However, since the decision what element to take is based on a limited
look-ahead, one also gets:
*Main> t "xfxrxix"
(["fromage"],[
Deleted 'x' at position 0 expecting one of ['b', 'c', 'f', 'f'],
Deleted 'x' at position 2 expecting 'r',
Deleted 'x' at position 4 expecting 'o',
Deleted 'i' at position 5 expecting 'o',
Deleted 'x' at position 6 expecting 'o',
Inserted 'o' at position 7 expecting 'o',
Inserted 'm' at position 7 expecting 'm',
Inserted 'a' at position 7 expecting 'a',
Inserted 'g' at position 7 expecting 'g',
Inserted 'e' at position 7 expecting 'e'])
*Main>
which is something not completely expected; the current look-ahead is
however three symbols ahead, and once a decision is taken this is not
reconsidered (for cost reasons). This is currently a consequence of
the rather simplistic inner organisation of the intermediate library.

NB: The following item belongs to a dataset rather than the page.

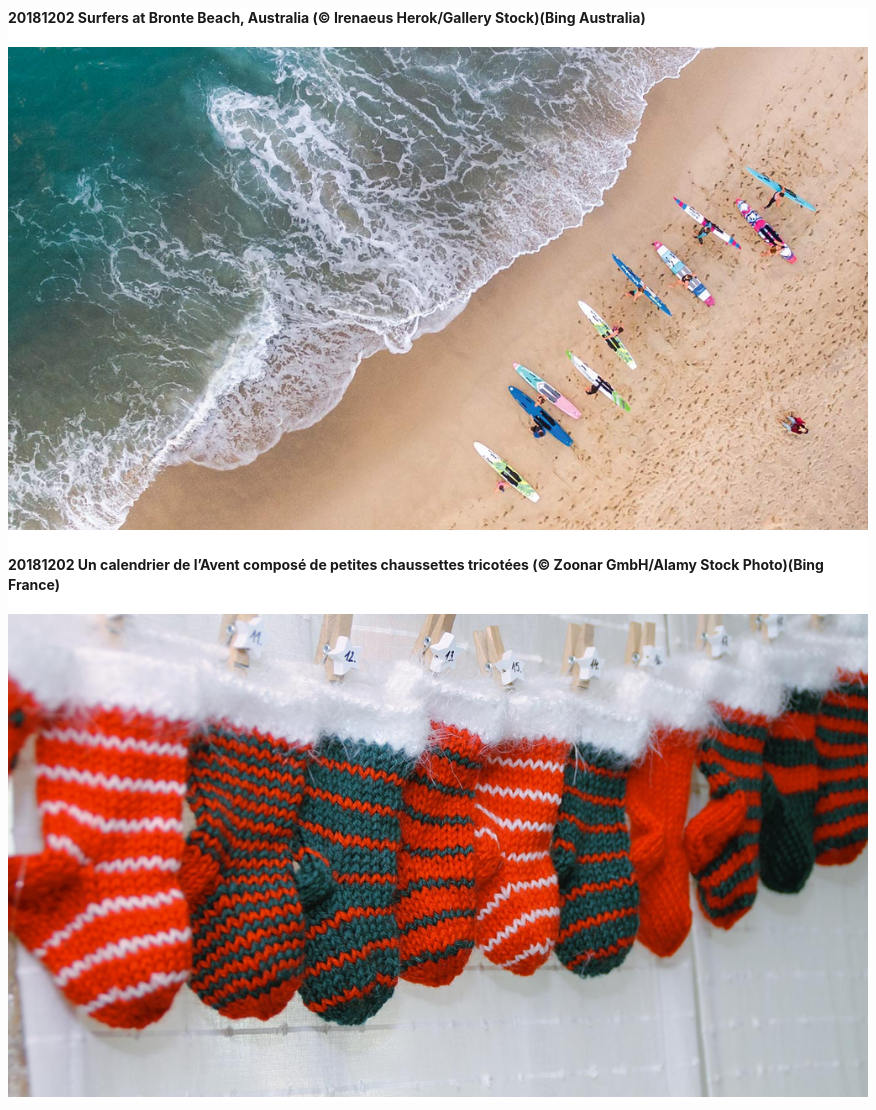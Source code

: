 #### 20181202 Surfers at Bronte Beach, Australia (© Irenaeus Herok/Gallery Stock)(Bing Australia)

![](20181202_SurfersBronteBeach_1366x768.jpg)

#### 20181202 Un calendrier de l’Avent composé de petites chaussettes tricotées (© Zoonar GmbH/Alamy Stock Photo)(Bing France)

![](20181202_SocksAdventCalendar_1366x768.jpg)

In the next version we hope to have gotten rid of this artefact.
Best,
Doaitse
>
> Yes, for my particular problem the complexity is very limited. I
> wouldn't even have used parsec for this, in spite of the comment I had
> made earlier about this, if I were not already using it in a different
> part of the project to parse individual records ("buy security <foo>
> for this price on this date", etc), so it was natural to add a bit
> more parsec code to also deal with the commands saying what I want to
> see from the data. It's all still pretty trivial, but starting already
> to be useful to me... it's really quite gratifying what a small amount
> of haskell code suffices to make a useful and flexible program.
>
> best regards,
> Uwe
>
> On 10/15/09, S. Doaitse Swierstra <doaitse at swierstra.net> wrote:
>>
>> On 15 okt 2009, at 16:58, Uwe Hollerbach wrote:
>>
>>> Hi, all, thanks for the further inputs, all good stuff to think
>>> about... although it's going to be a little while before I can
>>> appreciate the inner beauty of Doaitse's version! :-)
>>
>> The nice thing is that you do not have to understand the inner
>> workings ;-} I basically builds a greedy parser for each word to be
>> recognised which can stop and assume the rest is there if it can no
>> longer proceed (the `opt` is greedy in its left alternative) . Hence
>> it recognises the longest possible prefix.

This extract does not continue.